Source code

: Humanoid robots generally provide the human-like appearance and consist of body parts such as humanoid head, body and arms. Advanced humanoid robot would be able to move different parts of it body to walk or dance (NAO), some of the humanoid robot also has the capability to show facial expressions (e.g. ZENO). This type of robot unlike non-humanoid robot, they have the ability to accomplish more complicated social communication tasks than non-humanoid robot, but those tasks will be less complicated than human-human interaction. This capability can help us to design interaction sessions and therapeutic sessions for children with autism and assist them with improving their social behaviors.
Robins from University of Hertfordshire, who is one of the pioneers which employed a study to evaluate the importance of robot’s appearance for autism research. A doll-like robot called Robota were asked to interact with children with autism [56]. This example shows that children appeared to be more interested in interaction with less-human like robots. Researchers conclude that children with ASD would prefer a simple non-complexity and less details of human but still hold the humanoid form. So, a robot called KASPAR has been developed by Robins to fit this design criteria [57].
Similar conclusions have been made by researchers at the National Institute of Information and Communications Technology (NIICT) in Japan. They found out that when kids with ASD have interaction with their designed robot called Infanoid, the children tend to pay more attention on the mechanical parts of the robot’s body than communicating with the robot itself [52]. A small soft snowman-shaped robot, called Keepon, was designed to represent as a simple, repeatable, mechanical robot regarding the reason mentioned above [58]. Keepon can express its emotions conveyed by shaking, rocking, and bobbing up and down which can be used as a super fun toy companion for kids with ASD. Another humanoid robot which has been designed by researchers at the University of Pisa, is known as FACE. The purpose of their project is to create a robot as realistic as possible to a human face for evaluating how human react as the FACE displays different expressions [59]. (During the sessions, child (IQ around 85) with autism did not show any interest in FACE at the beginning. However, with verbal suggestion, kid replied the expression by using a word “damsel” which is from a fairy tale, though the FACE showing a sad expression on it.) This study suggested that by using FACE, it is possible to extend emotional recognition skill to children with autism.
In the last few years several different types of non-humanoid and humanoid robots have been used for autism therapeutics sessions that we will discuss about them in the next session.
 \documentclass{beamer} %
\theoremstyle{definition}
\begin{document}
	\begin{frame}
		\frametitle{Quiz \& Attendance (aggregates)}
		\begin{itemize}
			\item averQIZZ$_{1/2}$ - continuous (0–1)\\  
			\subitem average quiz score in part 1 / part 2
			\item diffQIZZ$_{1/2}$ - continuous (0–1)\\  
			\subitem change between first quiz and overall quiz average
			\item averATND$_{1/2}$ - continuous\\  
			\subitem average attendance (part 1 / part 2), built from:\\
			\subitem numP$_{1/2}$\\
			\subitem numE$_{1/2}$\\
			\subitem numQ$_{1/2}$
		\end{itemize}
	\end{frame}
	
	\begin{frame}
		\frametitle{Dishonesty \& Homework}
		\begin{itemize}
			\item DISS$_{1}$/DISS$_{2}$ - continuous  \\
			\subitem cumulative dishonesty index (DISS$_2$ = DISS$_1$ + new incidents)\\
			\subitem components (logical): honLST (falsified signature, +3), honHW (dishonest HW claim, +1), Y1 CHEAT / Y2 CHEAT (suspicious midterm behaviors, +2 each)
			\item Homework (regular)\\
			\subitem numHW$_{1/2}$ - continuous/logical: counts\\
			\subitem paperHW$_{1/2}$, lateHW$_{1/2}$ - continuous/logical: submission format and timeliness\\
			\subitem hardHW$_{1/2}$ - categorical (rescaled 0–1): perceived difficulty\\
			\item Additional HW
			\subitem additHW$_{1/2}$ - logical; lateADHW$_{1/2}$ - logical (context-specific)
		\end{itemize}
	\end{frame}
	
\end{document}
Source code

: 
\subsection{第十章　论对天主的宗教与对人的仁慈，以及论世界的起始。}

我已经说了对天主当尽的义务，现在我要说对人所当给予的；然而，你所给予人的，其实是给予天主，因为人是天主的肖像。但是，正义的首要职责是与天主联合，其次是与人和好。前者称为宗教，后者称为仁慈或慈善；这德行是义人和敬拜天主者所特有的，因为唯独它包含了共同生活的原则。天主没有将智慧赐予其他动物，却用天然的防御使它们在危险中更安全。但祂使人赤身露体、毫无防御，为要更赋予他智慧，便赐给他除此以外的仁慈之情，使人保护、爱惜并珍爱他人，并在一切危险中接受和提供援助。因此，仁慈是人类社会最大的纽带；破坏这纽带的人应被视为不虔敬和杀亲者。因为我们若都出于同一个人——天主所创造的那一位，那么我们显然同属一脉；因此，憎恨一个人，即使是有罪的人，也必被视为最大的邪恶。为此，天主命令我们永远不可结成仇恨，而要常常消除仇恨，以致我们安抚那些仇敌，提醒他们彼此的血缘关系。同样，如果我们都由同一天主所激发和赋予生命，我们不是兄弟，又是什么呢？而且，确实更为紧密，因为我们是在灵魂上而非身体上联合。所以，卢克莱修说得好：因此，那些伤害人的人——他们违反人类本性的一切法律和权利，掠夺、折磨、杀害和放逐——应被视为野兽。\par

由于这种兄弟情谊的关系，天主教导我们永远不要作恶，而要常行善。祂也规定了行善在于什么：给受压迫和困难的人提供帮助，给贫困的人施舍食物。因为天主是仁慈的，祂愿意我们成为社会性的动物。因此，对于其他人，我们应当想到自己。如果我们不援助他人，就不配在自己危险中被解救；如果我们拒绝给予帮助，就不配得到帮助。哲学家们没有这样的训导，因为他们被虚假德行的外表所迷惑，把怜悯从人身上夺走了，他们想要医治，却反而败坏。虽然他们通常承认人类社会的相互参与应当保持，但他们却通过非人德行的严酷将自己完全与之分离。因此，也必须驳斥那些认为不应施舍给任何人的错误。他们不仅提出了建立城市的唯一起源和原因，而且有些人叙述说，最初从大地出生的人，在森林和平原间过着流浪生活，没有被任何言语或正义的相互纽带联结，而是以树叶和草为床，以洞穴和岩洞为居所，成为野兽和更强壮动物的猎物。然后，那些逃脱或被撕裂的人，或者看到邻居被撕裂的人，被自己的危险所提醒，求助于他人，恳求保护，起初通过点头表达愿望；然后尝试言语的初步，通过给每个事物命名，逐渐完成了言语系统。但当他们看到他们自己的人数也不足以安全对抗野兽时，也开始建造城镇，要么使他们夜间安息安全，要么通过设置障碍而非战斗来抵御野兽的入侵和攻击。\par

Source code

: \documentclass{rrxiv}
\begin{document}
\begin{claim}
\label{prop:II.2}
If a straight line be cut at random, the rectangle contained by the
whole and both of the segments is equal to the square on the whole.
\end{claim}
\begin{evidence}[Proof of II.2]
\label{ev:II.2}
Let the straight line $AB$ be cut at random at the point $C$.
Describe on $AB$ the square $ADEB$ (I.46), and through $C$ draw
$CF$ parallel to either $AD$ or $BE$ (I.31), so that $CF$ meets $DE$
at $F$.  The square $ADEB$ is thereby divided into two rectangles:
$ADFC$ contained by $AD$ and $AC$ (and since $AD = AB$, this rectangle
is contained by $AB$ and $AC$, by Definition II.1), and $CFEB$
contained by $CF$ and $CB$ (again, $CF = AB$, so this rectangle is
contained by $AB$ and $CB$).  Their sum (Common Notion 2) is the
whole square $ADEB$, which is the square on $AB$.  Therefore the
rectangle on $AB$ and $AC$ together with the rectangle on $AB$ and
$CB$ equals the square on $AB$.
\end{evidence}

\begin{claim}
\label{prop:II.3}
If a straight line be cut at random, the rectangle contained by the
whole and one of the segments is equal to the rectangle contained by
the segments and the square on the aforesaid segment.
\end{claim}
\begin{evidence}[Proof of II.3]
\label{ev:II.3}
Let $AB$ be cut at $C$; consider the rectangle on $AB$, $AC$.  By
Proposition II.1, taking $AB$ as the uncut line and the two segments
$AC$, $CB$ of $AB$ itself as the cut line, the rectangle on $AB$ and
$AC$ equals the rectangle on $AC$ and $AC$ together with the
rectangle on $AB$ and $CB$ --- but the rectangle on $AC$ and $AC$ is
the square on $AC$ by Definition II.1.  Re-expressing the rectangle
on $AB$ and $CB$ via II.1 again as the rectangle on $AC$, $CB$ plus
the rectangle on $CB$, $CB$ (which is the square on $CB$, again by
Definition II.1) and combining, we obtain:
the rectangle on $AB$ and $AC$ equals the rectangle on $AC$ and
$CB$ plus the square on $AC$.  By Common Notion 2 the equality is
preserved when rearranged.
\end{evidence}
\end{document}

------------

◆ **What to work on**: Each line from the one containing "on $AB$ and $CB$ via" through the last line of the entries above is to be returned exactly, and no others.

◆ **Completed task**:
on $AB$ and $CB$ via II.1 again as the rectangle on $AC$, $CB$ plus
the rectangle on $CB$, $CB$ (which is the square on $CB$, again by
Definition II.1) and combining, we obtain:
the rectangle on $AB$ and $AC$ equals the rectangle on $AC$ and
$CB$ plus the square on $AC$.  By Common Notion 2 the equality is
preserved when rearranged.
\end{evidence}
\end{document}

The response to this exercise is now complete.